**YOUR INSTRUCTIONS:**
With spelling and spacing unchanged, write out each line of the material.

**DATA EXTRACT:**
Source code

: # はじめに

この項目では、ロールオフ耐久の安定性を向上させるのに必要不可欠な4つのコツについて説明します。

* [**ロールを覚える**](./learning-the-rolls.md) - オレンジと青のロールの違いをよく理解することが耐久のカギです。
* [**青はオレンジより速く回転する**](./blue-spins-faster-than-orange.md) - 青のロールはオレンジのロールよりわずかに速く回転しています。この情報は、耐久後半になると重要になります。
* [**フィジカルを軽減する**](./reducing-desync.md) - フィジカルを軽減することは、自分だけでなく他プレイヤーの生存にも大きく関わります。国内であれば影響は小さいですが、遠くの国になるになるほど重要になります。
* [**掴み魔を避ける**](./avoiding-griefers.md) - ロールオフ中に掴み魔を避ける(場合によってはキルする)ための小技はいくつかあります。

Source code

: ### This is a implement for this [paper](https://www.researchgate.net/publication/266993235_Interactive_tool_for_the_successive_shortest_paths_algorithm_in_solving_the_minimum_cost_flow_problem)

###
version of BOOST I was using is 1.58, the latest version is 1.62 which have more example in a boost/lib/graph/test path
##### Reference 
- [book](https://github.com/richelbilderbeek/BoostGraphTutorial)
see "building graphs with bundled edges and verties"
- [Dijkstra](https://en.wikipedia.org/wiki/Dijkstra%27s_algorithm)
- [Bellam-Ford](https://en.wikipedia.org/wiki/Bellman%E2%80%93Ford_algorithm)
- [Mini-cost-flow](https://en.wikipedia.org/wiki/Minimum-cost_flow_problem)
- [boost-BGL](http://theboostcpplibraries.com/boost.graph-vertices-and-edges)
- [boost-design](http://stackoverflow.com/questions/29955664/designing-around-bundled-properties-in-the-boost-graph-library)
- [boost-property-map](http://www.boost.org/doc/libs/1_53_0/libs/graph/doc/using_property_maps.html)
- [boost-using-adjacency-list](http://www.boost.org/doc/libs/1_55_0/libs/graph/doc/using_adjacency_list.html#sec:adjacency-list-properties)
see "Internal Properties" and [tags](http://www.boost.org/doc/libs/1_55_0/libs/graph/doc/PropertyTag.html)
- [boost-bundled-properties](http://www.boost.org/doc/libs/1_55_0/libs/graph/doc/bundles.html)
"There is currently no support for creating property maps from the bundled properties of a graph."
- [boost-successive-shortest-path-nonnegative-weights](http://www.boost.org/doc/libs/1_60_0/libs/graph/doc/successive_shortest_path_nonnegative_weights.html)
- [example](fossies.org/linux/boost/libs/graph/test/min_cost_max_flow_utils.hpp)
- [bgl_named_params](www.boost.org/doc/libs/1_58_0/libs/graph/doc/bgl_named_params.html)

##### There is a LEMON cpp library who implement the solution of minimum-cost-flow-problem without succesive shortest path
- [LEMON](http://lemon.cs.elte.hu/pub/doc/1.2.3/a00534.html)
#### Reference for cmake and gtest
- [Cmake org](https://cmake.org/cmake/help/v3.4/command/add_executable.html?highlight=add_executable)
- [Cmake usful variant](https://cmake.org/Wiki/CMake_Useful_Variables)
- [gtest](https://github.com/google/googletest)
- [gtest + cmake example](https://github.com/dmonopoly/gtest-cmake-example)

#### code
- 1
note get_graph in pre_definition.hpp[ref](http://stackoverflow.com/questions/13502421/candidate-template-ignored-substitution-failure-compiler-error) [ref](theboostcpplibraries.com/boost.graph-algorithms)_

**EXERCISE RESPONSE:**
Source code

: # はじめに

この項目では、ロールオフ耐久の安定性を向上させるのに必要不可欠な4つのコツについて説明します。

* [**ロールを覚える**](./learning-the-rolls.md) - オレンジと青のロールの違いをよく理解することが耐久のカギです。
* [**青はオレンジより速く回転する**](./blue-spins-faster-than-orange.md) - 青のロールはオレンジのロールよりわずかに速く回転しています。この情報は、耐久後半になると重要になります。
* [**フィジカルを軽減する**](./reducing-desync.md) - フィジカルを軽減することは、自分だけでなく他プレイヤーの生存にも大きく関わります。国内であれば影響は小さいですが、遠くの国になるになるほど重要になります。
* [**掴み魔を避ける**](./avoiding-griefers.md) - ロールオフ中に掴み魔を避ける(場合によってはキルする)ための小技はいくつかあります。

Source code

: ### This is a implement for this [paper](https://www.researchgate.net/publication/266993235_Interactive_tool_for_the_successive_shortest_paths_algorithm_in_solving_the_minimum_cost_flow_problem)

###
version of BOOST I was using is 1.58, the latest version is 1.62 which have more example in a boost/lib/graph/test path
##### Reference 
- [book](https://github.com/richelbilderbeek/BoostGraphTutorial)
see "building graphs with bundled edges and verties"
- [Dijkstra](https://en.wikipedia.org/wiki/Dijkstra%27s_algorithm)
- [Bellam-Ford](https://en.wikipedia.org/wiki/Bellman%E2%80%93Ford_algorithm)
- [Mini-cost-flow](https://en.wikipedia.org/wiki/Minimum-cost_flow_problem)
- [boost-BGL](http://theboostcpplibraries.com/boost.graph-vertices-and-edges)
- [boost-design](http://stackoverflow.com/questions/29955664/designing-around-bundled-properties-in-the-boost-graph-library)
- [boost-property-map](http://www.boost.org/doc/libs/1_53_0/libs/graph/doc/using_property_maps.html)
- [boost-using-adjacency-list](http://www.boost.org/doc/libs/1_55_0/libs/graph/doc/using_adjacency_list.html#sec:adjacency-list-properties)
see "Internal Properties" and [tags](http://www.boost.org/doc/libs/1_55_0/libs/graph/doc/PropertyTag.html)
- [boost-bundled-properties](http://www.boost.org/doc/libs/1_55_0/libs/graph/doc/bundles.html)
"There is currently no support for creating property maps from the bundled properties of a graph."
- [boost-successive-shortest-path-nonnegative-weights](http://www.boost.org/doc/libs/1_60_0/libs/graph/doc/successive_shortest_path_nonnegative_weights.html)
- [example](fossies.org/linux/boost/libs/graph/test/min_cost_max_flow_utils.hpp)
- [bgl_named_params](www.boost.org/doc/libs/1_58_0/libs/graph/doc/bgl_named_params.html)

##### There is a LEMON cpp library who implement the solution of minimum-cost-flow-problem without succesive shortest path
- [LEMON](http://lemon.cs.elte.hu/pub/doc/1.2.3/a00534.html)
#### Reference for cmake and gtest
- [Cmake org](https://cmake.org/cmake/help/v3.4/command/add_executable.html?highlight=add_executable)
- [Cmake usful variant](https://cmake.org/Wiki/CMake_Useful_Variables)
- [gtest](https://github.com/google/googletest)
- [gtest + cmake example](https://github.com/dmonopoly/gtest-cmake-example)

#### code
- 1
note get_graph in pre_definition.hpp[ref](http://stackoverflow.com/questions/13502421/candidate-template-ignored-substitution-failure-compiler-error) [ref](theboostcpplibraries.com/boost.graph-algorithms)_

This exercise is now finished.